Un prêtre peut-​il refuser le baptême ?

Les parents de l’en­fant à bap­ti­ser, ain­si que les per­sonnes qui vont assu­mer la charge de par­rains, seront dûment ins­truits de la signi­fi­ca­tion de ce sacre­ment et des obli­ga­tions qu’il com­porte … (Can 851, 2°)
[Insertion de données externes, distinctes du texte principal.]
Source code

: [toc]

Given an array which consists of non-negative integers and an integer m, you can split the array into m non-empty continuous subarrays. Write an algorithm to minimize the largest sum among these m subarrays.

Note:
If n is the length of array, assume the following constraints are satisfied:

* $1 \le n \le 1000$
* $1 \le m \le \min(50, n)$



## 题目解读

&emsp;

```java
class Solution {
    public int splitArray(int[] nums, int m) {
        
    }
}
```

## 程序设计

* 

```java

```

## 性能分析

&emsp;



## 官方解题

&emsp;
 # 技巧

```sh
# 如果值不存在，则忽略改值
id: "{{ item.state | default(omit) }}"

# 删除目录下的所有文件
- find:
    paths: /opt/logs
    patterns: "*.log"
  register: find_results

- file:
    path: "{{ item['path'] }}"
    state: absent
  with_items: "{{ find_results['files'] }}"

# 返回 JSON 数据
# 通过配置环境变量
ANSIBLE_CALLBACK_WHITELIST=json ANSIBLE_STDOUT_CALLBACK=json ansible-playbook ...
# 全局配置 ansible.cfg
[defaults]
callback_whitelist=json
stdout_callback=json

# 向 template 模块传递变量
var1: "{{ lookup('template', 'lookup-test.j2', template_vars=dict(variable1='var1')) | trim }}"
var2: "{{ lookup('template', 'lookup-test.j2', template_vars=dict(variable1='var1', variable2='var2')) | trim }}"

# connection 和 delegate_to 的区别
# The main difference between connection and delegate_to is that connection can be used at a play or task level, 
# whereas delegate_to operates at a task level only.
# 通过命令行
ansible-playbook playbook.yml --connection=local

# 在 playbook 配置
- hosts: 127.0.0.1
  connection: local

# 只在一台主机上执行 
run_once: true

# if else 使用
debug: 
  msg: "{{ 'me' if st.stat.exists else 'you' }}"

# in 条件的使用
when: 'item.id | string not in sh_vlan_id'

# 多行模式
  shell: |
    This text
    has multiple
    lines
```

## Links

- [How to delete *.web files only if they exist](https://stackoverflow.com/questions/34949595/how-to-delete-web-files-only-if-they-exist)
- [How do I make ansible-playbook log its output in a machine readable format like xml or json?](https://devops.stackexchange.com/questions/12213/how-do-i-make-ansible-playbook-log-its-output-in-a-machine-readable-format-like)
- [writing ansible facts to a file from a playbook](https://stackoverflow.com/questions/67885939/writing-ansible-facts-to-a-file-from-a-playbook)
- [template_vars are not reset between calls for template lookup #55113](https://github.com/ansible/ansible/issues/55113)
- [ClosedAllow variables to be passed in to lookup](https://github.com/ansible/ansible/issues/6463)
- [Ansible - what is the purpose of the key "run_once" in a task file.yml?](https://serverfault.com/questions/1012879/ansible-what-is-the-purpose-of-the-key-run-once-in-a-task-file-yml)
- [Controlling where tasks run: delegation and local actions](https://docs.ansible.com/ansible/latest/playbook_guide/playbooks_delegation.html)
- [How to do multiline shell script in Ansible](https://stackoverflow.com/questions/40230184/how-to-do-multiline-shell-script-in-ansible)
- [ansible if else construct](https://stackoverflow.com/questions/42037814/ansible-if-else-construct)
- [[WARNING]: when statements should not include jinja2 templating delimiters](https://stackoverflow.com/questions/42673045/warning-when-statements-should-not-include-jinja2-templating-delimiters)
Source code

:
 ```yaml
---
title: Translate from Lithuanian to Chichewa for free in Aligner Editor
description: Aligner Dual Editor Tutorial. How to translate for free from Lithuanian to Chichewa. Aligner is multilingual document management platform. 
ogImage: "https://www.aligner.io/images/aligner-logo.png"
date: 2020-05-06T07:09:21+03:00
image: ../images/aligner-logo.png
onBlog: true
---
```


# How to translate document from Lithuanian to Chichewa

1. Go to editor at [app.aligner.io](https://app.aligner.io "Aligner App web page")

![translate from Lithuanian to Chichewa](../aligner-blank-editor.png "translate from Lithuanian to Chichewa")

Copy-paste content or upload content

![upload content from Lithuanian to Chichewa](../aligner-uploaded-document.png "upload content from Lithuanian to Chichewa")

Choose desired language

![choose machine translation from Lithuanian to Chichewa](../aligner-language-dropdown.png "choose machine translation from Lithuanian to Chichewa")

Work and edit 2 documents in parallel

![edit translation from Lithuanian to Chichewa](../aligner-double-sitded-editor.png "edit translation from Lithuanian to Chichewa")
Pour qu’un enfant soit bap­ti­sé lici­te­ment, il faut : 1° que les parents y consentent, ou au moins l’un des deux, ou ceux qui tiennent légi­ti­me­ment leur place ; 2° qu’il y ait un espoir fon­dé que l’en­fant sera édu­qué dans la reli­gion catho­lique ; si cet espoir fait tota­le­ment défaut, le bap­tême sera dif­fé­ré, selon les dis­po­si­tions du droit par­ti­cu­lier, et les parents infor­més du motif. (Can 868, §1)

Les faits

Il y a peu, les médias annon­çaient : un prêtre refuse de bap­ti­ser un bébé parce que sa sœur ne va pas au caté­chisme1. Malgré sa briè­ve­té visant à don­ner une impres­sion d’ob­jec­ti­vi­té (on vous donne sim­ple­ment les faits sans com­men­taires ni inter­pré­ta­tions), cette nou­velle péchait par un grand manque d’ob­jec­ti­vi­té. On vou­lait nous pré­sen­ter ce prêtre comme une curé-​fonctionnaire qui aurait méca­ni­que­ment refu­sé de bap­ti­ser un nour­ris­son sur la simple consta­ta­tion de la non-​assistance de sa sœur au caté­chisme. Or, rien n’est moins vrai. Le jour­nal La Croix(1) qui a pris la peine d’in­ter­ro­ger le prêtre mis en cause, le père Gérard Urvoy, nous apprend que la ques­tion n’est pas si simple. Il y a mani­fes­te­ment un désac­cord avec la famille sur la signi­fi­ca­tion du bap­tême. Le père Urvoy, sou­cieux de son devoir de pas­teur d’âme, a cher­ché pen­dant plu­sieurs mois à faire prendre conscience aux parents que la demande de bap­tême pour leur enfant sup­pose de leur part un enga­ge­ment à lui don­ner une édu­ca­tion chré­tienne. Peine per­due, ceux-​ci ne veulent pas for­cer leurs enfants (sic) ; au point de refu­ser d’a­me­ner leur troi­sième enfant de 7 ans « à une petite célé­bra­tion d’é­veil à la foi », seule condi­tion concrète posée par le prêtre. Mais dans ce cas, pour­quoi ne vont-​ils pas jus­qu’au bout de leur démarche en lais­sant leur enfant choi­sir aus­si d’être bap­ti­sé au non ? En le fai­sant bap­ti­ser, ils décident pour lui car le bap­tême fait de lui à jamais un fils de Dieu, signé de la marque indé­lé­bile du carac­tère bap­tis­mal avec les obli­ga­tions que sup­posent une telle condi­tion. Ce n’est pas lui rendre ser­vice que de le pri­ver ensuite de l’é­du­ca­tion chré­tienne qui lui per­met­trait de connaître et rem­plir ces obli­ga­tions contrac­tés au baptême.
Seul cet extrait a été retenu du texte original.